Il convient de fixer cette indemnité à la somme de 600,00 euros, réclamée par Mme [I] [M], corrélativement au montant du loyer qu’elle acquitte sans pour autant pouvoir jouir de son logement.
M. [I] [S] sera condamné, à titre provisionnel, au paiement mensuel de cette somme, étant entendu que cette indemnité ne témoigne en rien d’une sous-location convenue entre les parties, celle-ci étant, au reste, interdite par le contrat de bail.
Sur les mesures accessoires :
Sur les dépens :
Il y a lieu de condamner M. [I] [S] aux entiers dépens comprenant le coût de la sommation de quitter les lieux.

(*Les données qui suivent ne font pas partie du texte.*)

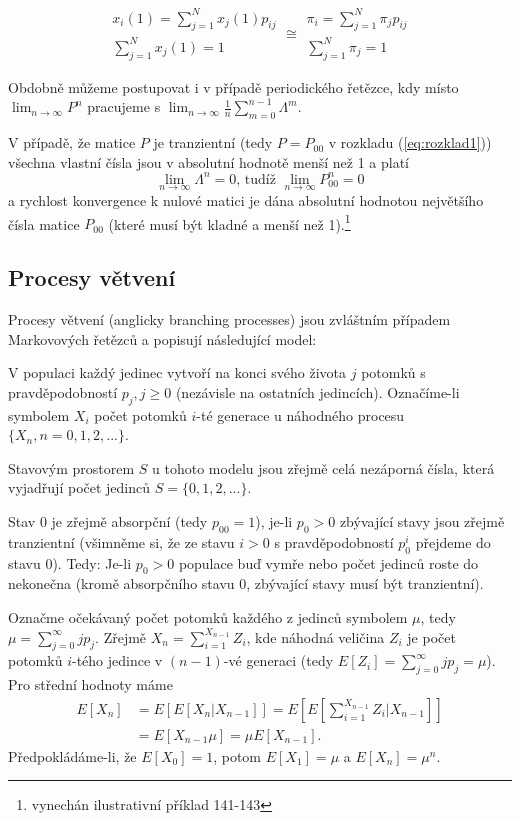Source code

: \documentclass[10pt]{article}
\begin{document}
\begin{equation}
\begin{matrix}
x_i(1) = \sum_{j=1}^N x_j(1) p_{ij}\\
\sum_{j=1}^N x_j(1) =1
\end{matrix} 
\cong
\begin{matrix}
\pi_i = \sum_{j=1}^N \pi_j p_{ij}\\
\sum_{j=1}^N \pi_j =1
\end{matrix}
\end{equation}

Obdobně můžeme postupovat i v případě periodického řetězce, kdy místo $\lim_{n \to \infty} P^n$ pracujeme s $\lim_{n \to  \infty} \frac{1}{n} \sum_{m=0}^{n-1} \Lambda^m.$

V případě, že matice $P$ je tranzientní (tedy $P=P_{00}$ v rozkladu (\ref{eq:rozklad1})) všechna vlastní čísla jsou v absolutní hodnotě menší než 1 a platí $$\lim_{n \to \infty} \Lambda^n = 0\text{, tudíž } \lim_{n \to \infty} P_{00}^n = 0$$ a rychlost konvergence k nulové matici je dána absolutní hodnotou největšího čísla matice $P_{00}$ (které musí být kladné a menší než 1).\footnote{vynechán ilustrativní příklad 141-143}

\subsection{Procesy větvení}
Procesy větvení (anglicky branching processes) jsou zvláštním případem Markovových řetězců a popisují následující model:

V populaci každý jedinec vytvoří na konci svého života $j$ potomků s pravděpodobností $p_j,j \geq 0$ (nezávisle na ostatních jedincích). Označíme-li symbolem $X_i$ počet potomků $i$-té generace u náhodného procesu $\{X_n, n=0,1,2,...\}$.

Stavovým prostorem $S$ u tohoto modelu jsou zřejmě celá nezáporná čísla, která vyjadřují počet jedinců $S=\{0,1,2,...\}$.

Stav 0 je zřejmě absorpční (tedy $p_{00}=1$), je-li $p_0>0$ zbývající stavy jsou zřejmě tranzientní (všimněme si, že ze stavu $i>0$ s pravděpodobností $p_0^i$ přejdeme do stavu 0). Tedy: Je-li $p_0 >0$ populace buď vymře nebo počet jedinců roste do nekonečna (kromě absorpčního stavu 0, zbývající stavy musí být tranzientní).

Označme očekávaný počet potomků každého z jedinců symbolem $\mu$, tedy $\mu = \sum_{j=0}^{\infty} j p_j$. Zřejmě $X_n = \sum_{i=1}^{X_{n-1}} Z_i$, kde náhodná veličina $Z_i$ je počet potomků $i$-tého jedince v $(n-1)$-vé generaci (tedy $E[Z_i] = \sum_{j=0}^{\infty} j p_j = \mu$). Pro střední hodnoty máme
\begin{equation}
\begin{split}
E[X_n] 	&=E[E[X_n|X_{n-1}]] = E[E[\sum_{i=1}^{X_{n-1}} Z_i|X_{n-1}]]\\
		&=E[X_{n-1}\mu] = \mu E[X_{n-1}].
\end{split}
\end{equation}
Předpokládáme-li, že $E[X_0] = 1$, potom $E[X_1] = \mu$ a $E[X_n] = \mu^n$.
\end{document}

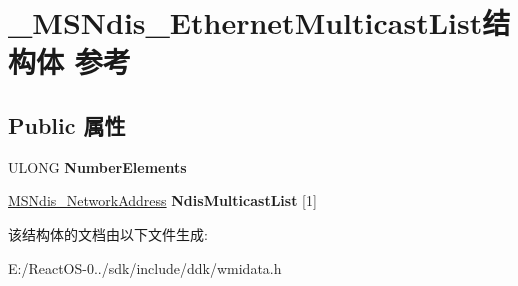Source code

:\hypertarget{struct___m_s_ndis___ethernet_multicast_list}{}\section{\+\_\+\+M\+S\+Ndis\+\_\+\+Ethernet\+Multicast\+List结构体 参考}
\label{struct___m_s_ndis___ethernet_multicast_list}
\subsection*{Public 属性}
\begin{DoxyCompactItemize}
\item 
\mbox{\label{struct___m_s_ndis___ethernet_multicast_list_a33bd283e489eaf4e3ae55ad7b9dd844c}} 
U\+L\+O\+NG {\bfseries Number\+Elements}
\item 
\mbox{\label{struct___m_s_ndis___ethernet_multicast_list_aa2f9dc5c959ef5a431880da1c3c07f27}} 
\hyperlink{struct___m_s_ndis___network_address}{M\+S\+Ndis\+\_\+\+Network\+Address} {\bfseries Ndis\+Multicast\+List} \mbox{[}1\mbox{]}
\end{DoxyCompactItemize}


该结构体的文档由以下文件生成\+:\begin{DoxyCompactItemize}
\item 
E\+:/\+React\+O\+S-\/0../sdk/include/ddk/wmidata.\+h\end{DoxyCompactItemize}
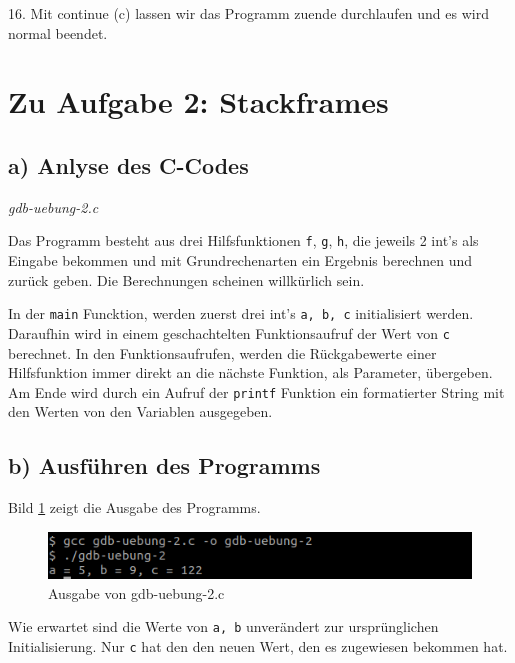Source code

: \documentclass[12pt]{article}
\begin{document}

16. Mit continue (c) lassen wir das Programm zuende durchlaufen und es wird normal beendet.


\section{Zu Aufgabe 2: Stackframes}
\subsection{a) Anlyse des C-Codes}

\textit{gdb-uebung-2.c}



Das Programm besteht aus drei Hilfsfunktionen \texttt{f}, \texttt{g}, \texttt{h}, die jeweils 2 int's als Eingabe bekommen und mit Grundrechenarten ein Ergebnis berechnen und zurück geben. Die Berechnungen scheinen willkürlich sein. 

In der \texttt{main} Funcktion, werden zuerst drei int's \texttt{a, b, c} initialisiert werden. Daraufhin wird in einem geschachtelten Funktionsaufruf der Wert von \texttt{c} berechnet. In den Funktionsaufrufen, werden die Rückgabewerte einer Hilfsfunktion immer direkt an die nächste Funktion, als Parameter, übergeben. Am Ende wird durch ein Aufruf der \texttt{printf} Funktion ein formatierter String mit den Werten von den Variablen ausgegeben.


\subsection{b) Ausführen des Programms}

Bild \ref{fig:aufgabe2b} zeigt die Ausgabe des Programms.
\begin{figure}[h!]
	\includegraphics[width=\textwidth]{Pictures/a2b.png}
	\caption{Ausgabe von gdb-uebung-2.c}
	\label{fig:aufgabe2b}
\end{figure}


Wie erwartet sind die Werte von \texttt{a, b} unverändert zur ursprünglichen Initialisierung. Nur \texttt{c} hat den den neuen Wert, den es zugewiesen bekommen hat.
\end{document}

Sur l’article 700 du code de procédure civile :
Il y a lieu de condamner M. [I] [S] à payer à Mme [I] [M] la somme de 1.000,00 euros au titre de l’article 700 du code de procédure civile.
PAR CES MOTIFS
Nous, juge des contentieux de la protection, statuant en référé, après débats en audience publique, par ordonnance réputée contradictoire et en premier ressort, mise à disposition au greffe :
CONSTATONS l’occupation sans droit ni titre par M. [I] [S] de l’appartement à usage d’habitation situé [Adresse 1],
[Adresse 1], et dont la locataire en titre est Mme [I] [M],
ORDONNONS l’expulsion de M. [I] [S] de l’appartement à usage d’habitation situé [Adresse 1], ainsi que de tous les occupants de son chef, avec le concours de la force publique et d’un serrurier le cas échéant,
DISONS inapplicable, en l’espèce, le délai stipulé à l’article L412-1 du code des procédures civiles d’exécution,
ENJOIGNONS à M. [I] [S] de quitter les lieux dans un délai de quatorze jours à compter de la signification de présente décision,
DISONS que, passé ce délai, M. [I] [S] sera redevable d’une astreinte provisoire de 100,00 euros par jour de retard, pendant un délai de trois mois, au bénéfice de Mme [I] [M],
DISONS que le tribunal de céans se réserve le pouvoir de liquider l’astreinte qu’il a prononcée,
AUTORISONS Mme [I] [M] à faire procéder à la séquestration des meubles et objets mobiliers garnissant le logement dans tout garde-meubles de son choix, aux frais, risques et périls du défendeur à défaut de local désigné,
DISONS que le sort des meubles sera, alors, régi par les dispositions des articles L433-1 et L433-2 du code des procédures civiles d’exécution,
CONDAMNONS M. [I] [S] à payer à Mme [I] [M] une indemnité d’occupation de 600,00 euros due depuis la date du 23 mai 2025 jusqu’à son départ effectif des lieux par remise des clés et/ ou procès-verbal d’expulsion ou de reprise,
DÉBOUTONS Mme [I] [M] du surplus de ses prétentions,
CONDAMNONS M. [I] [S] aux dépens,
CONDAMNONS M. [I] [S] à payer à Mme [I] [M] la somme de 1.000,00 euros au titre de l’article 700 du code de procédure civile,
RAPPELONS que la présente décision bénéficie de l’exécution provisoire de droit.
Ainsi jugé et prononcé par mise à disposition au greffe, les jour, mois et an susdits, et signé par le Juge et la Greffière susnommés.